Ingredients for Brown Butter Garlic Fried Gnocchi
Look for gnocchi on the shelf with the other pastas. Shelf stable gnocchi is a bit firmer and will hold up better to the frying than fresh. Fresh is fine if that is all you can find, but it might fall apart as you saute it so toss it gently.
- Olive Oil: This is the ideal oil for frying the gnocchi, high enough smoke point and adds a bit of flavor.
- Gnocchi: Use potato gnocchi for this recipe.
- Unsalted Butter: You cannot substitute the butter for something else. It won’t brown and create that incredible nutty flavor otherwise.
- Garlic: Mince your garlic for best flavor.
- Fresh Thyme: I highly recommend using fresh here instead of dried.
- Parmesan cheese: Grate your own cheese. It tastes so much better.
Making Incredible Fried Gnocchi with Brown Butter
This one of the easiest recipes ever, and it yields one of the fanciest dishes too! It looks and tastes like you ordered it from a fancy Italian restaurant, only its better!
- Fry: In a medium sized skillet over medium high heat add the olive oil. Add in the gnocchi and fry until for a few minutes until golden and crisp. Remove the gnocchi from the skillet and set aside.
- Butter: Add in the butter, whisk until it starts to froth and turn brown.
- Toss: Remove from heat and add the garlic and thyme. Add the gnocchi back to the butter and toss. Top with parmesan cheese.
Don’t be scared by browning butter, it is super simple and foolproof if you follow these tips. To get the best browned butter you really need to use unsalted butter. There are several reasons you want to use unsalted butter. First, unsalted butter is going to be fresher. Salt acts as a preservative so salted butter will have a longer shelf life, meaning unsalted will be fresher. Second, because you use unsalted you can control the amount of salt in your sauce, which is a good thing. Third, salted butter will foam up more than unsalted which can make it hard to see when the butter is the color you want it to be.
- Use a light colored pan: You want to be able to see the brown bits form at the bottom of the pan. Using a dark colored pan will prevent you from seeing when the those have formed and this is a key clue to when your butter is done. Those dark specks are the toasted milk solids that bring the flavor, so don’t leave them behind.
- Don’t Stop Stirring: This will make sure your butter cooks evenly and will help it from going from brown to burnt too fast, which can happen.
- Cut the butter into pieces: Again you want it to cook evenly and cutting it will help it do so.
- Remove from heat and pan: Once your butter has foamed, turned golden brown and the brown specks form, you want to remove it from the heat. Transfer the butter to a different pan as well or as in this case add something to the pan. This will help the butter stop cooking so it doesn’t go from browned to burnt.

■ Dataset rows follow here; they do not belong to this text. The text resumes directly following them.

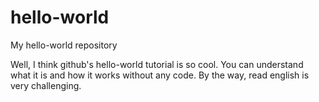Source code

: # hello-world
My hello-world repository

Well, I think github's hello-world tutorial is so cool.
You can understand what it is and how it works without any code.
By the way, read english is very challenging.
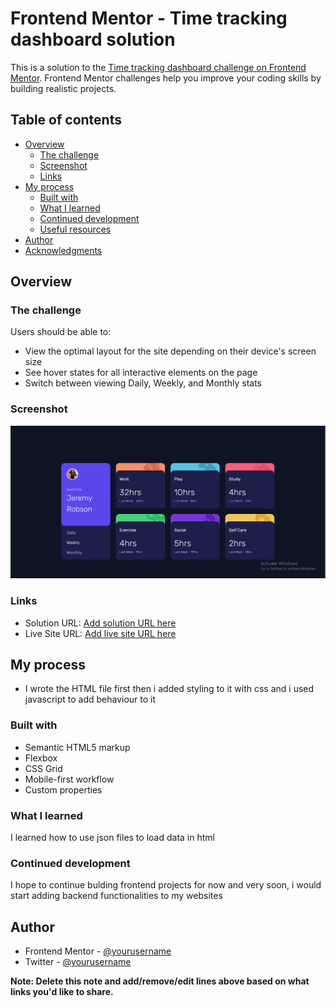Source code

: # Frontend Mentor - Time tracking dashboard solution

This is a solution to the [Time tracking dashboard challenge on Frontend Mentor](https://www.frontendmentor.io/challenges/time-tracking-dashboard-UIQ7167Jw). Frontend Mentor challenges help you improve your coding skills by building realistic projects.

## Table of contents

- [Overview](#overview)
  - [The challenge](#the-challenge)
  - [Screenshot](#screenshot)
  - [Links](#links)
- [My process](#my-process)
  - [Built with](#built-with)
  - [What I learned](#what-i-learned)
  - [Continued development](#continued-development)
  - [Useful resources](#useful-resources)
- [Author](#author)
- [Acknowledgments](#acknowledgments)

## Overview

### The challenge

Users should be able to:

- View the optimal layout for the site depending on their device's screen size
- See hover states for all interactive elements on the page
- Switch between viewing Daily, Weekly, and Monthly stats

### Screenshot

![Desktop View](./desktop-image.png)

### Links

- Solution URL: [Add solution URL here](https://your-solution-url.com)
- Live Site URL: [Add live site URL here](https://your-live-site-url.com)

## My process

- I wrote the HTML file first then i added styling to it with css and i used javascript to add behaviour to it

### Built with

- Semantic HTML5 markup
- Flexbox
- CSS Grid
- Mobile-first workflow
- Custom properties

### What I learned

I learned how to use json files to load data in html

### Continued development

I hope to continue bulding frontend projects for now and
very soon, i would start adding backend functionalities to my websites

## Author

- Frontend Mentor - [@yourusername](https://www.frontendmentor.io/profile/master-shifu0)
- Twitter - [@yourusername](https://www.twitter.com/omobabaijebu)

**Note: Delete this note and add/remove/edit lines above based on what links you'd like to share.**
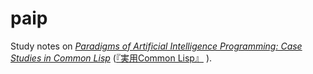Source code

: paip
====

Study notes on [*Paradigms of Artificial Intelligence Programming: Case Studies in Common Lisp*](https://norvig.com/paip.html) ([『実用Common Lisp』](http://www.shoeisha.co.jp/book/detail/9784798118901)
).
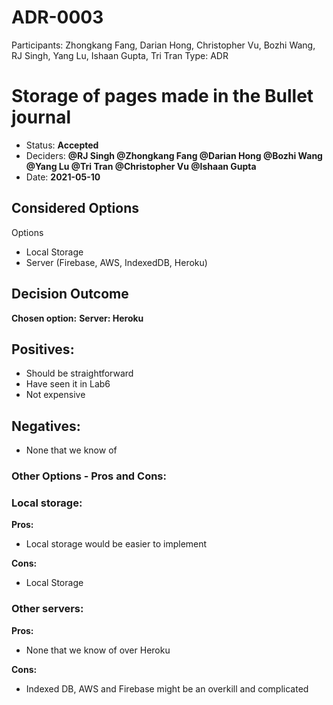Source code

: # ADR-0003

Participants: Zhongkang Fang, Darian Hong, Christopher Vu, Bozhi Wang, RJ Singh, Yang Lu, Ishaan Gupta, Tri Tran
Type: ADR

# Storage of pages made in the Bullet journal

- Status: **Accepted**
- Deciders: **@RJ Singh @Zhongkang Fang @Darian Hong @Bozhi Wang @Yang Lu @Tri Tran @Christopher Vu @Ishaan Gupta**
- Date: **2021-05-10**

## **Considered Options**

Options

- Local Storage
- Server (Firebase, AWS, IndexedDB, Heroku)

## **Decision Outcome**

**Chosen option:** **Server: Heroku**

## Positives:

- Should be straightforward
- Have seen it in Lab6
- Not expensive

## Negatives:

- None that we know of

### Other Options - Pros and Cons:

### Local storage:

**Pros:**

- Local storage would be easier to implement

**Cons:**

- Local Storage

### Other servers:

**Pros:**

- None that we know of over Heroku

**Cons:**

- Indexed DB, AWS and Firebase might be an overkill and complicated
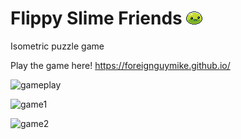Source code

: # Flippy Slime Friends ![slime](assets/slime.png)
Isometric puzzle game

Play the game here! https://foreignguymike.github.io/

![gameplay](https://i.imgur.com/GgQV1gt.gif)

![game1](https://m.gjcdn.net/content/600/13135763-ll-x5jwnfcp-v4.webp)

![game2](https://m.gjcdn.net/content/600/13135762-ll-wmsy9isf-v4.webp)
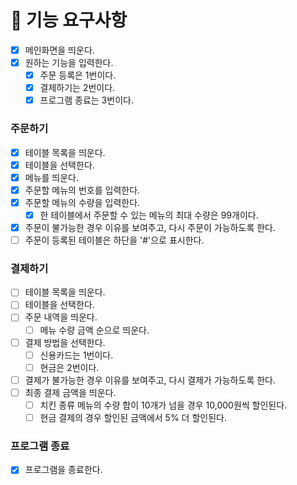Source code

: # 🚀 기능 요구사항

- [X] 메인화면을 띄운다.
- [X] 원하는 기능을 입력한다.
    - [X] 주문 등록은 1번이다.
    - [X] 결제하기는 2번이다.
    - [X] 프로그램 종료는 3번이다.

### 주문하기
- [X] 테이블 목록을 띄운다.
- [X] 테이블을 선택한다.
- [X] 메뉴를 띄운다.
- [X] 주문할 메뉴의 번호를 입력한다.
- [X] 주문할 메뉴의 수량을 입력한다.
    - [X] 한 테이블에서 주문할 수 있는 메뉴의 최대 수량은 99개이다.
- [X] 주문이 불가능한 경우 이유를 보여주고, 다시 주문이 가능하도록 한다.
- [ ] 주문이 등록된 테이블은 하단을 '#'으로 표시한다.

### 결제하기
- [ ] 테이블 목록을 띄운다.
- [ ] 테이블을 선택한다.
- [ ] 주문 내역을 띄운다.
    - [ ] 메뉴 수량 금액 순으로 띄운다.
- [ ] 결제 방법을 선택한다.
    - [ ] 신용카드는 1번이다.
    - [ ] 현금은 2번이다.
- [ ] 결제가 불가능한 경우 이유를 보여주고, 다시 결제가 가능하도록 한다.
- [ ] 최종 결제 금액을 띄운다.
    - [ ] 치킨 종류 메뉴의 수량 합이 10개가 넘을 경우 10,000원씩 할인된다.
    - [ ] 현금 결제의 경우 할인된 금액에서 5% 더 할인된다.

### 프로그램 종료
- [X] 프로그램을 종료한다.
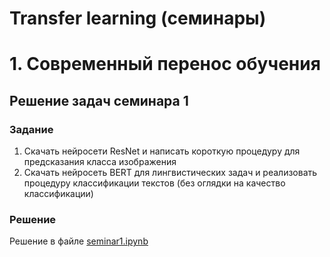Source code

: # Transfer learning (семинары)
# 1. Современный перенос обучения

## Решение задач семинара 1

### Задание

1. Скачать нейросети ResNet и написать короткую процедуру для предсказания класса изображения
2. Скачать нейросеть BERT для лингвистических задач и реализовать процедуру классификации текстов (без оглядки на качество классификации)

### Решение

Решение в файле [seminar1.ipynb](seminar1.ipynb)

- Smell: It should have a buttery, nutty rich smell as well.
Variations for this Easy Gnocchi Recipe
- Herbs: Use different herbs with your browned butter if you wish. Sage, rosemary, oregano, basil all work well with this sauce.
- Brighten: Add a squeeze or two of fresh lemon juice to brighten and add a bit zinginess to the gnocchi.
- Spice: If you want to add a bit of spice to your browned butter gnocchi, you can add some red pepper flakes to give it a bit of a kick.
- Leftovers: Keep leftovers in the fridge for 4-5 days and rewarm in a pan on the stove. Add a bit more butter if you need to keep it from drying out.
More Browned Butter Recipes to Love
Once you try browned butter, you are going to want to use it in and on everything! It has such a beautiful nutty, bold, rich taste. It takes butter to a whole new level. Even better, is that browned butter works in both sweet and savory dishes, adding so much richness and flavor. It truly is going to change the way you think about cooking with butter. Here are some tried and true recipes to get you started.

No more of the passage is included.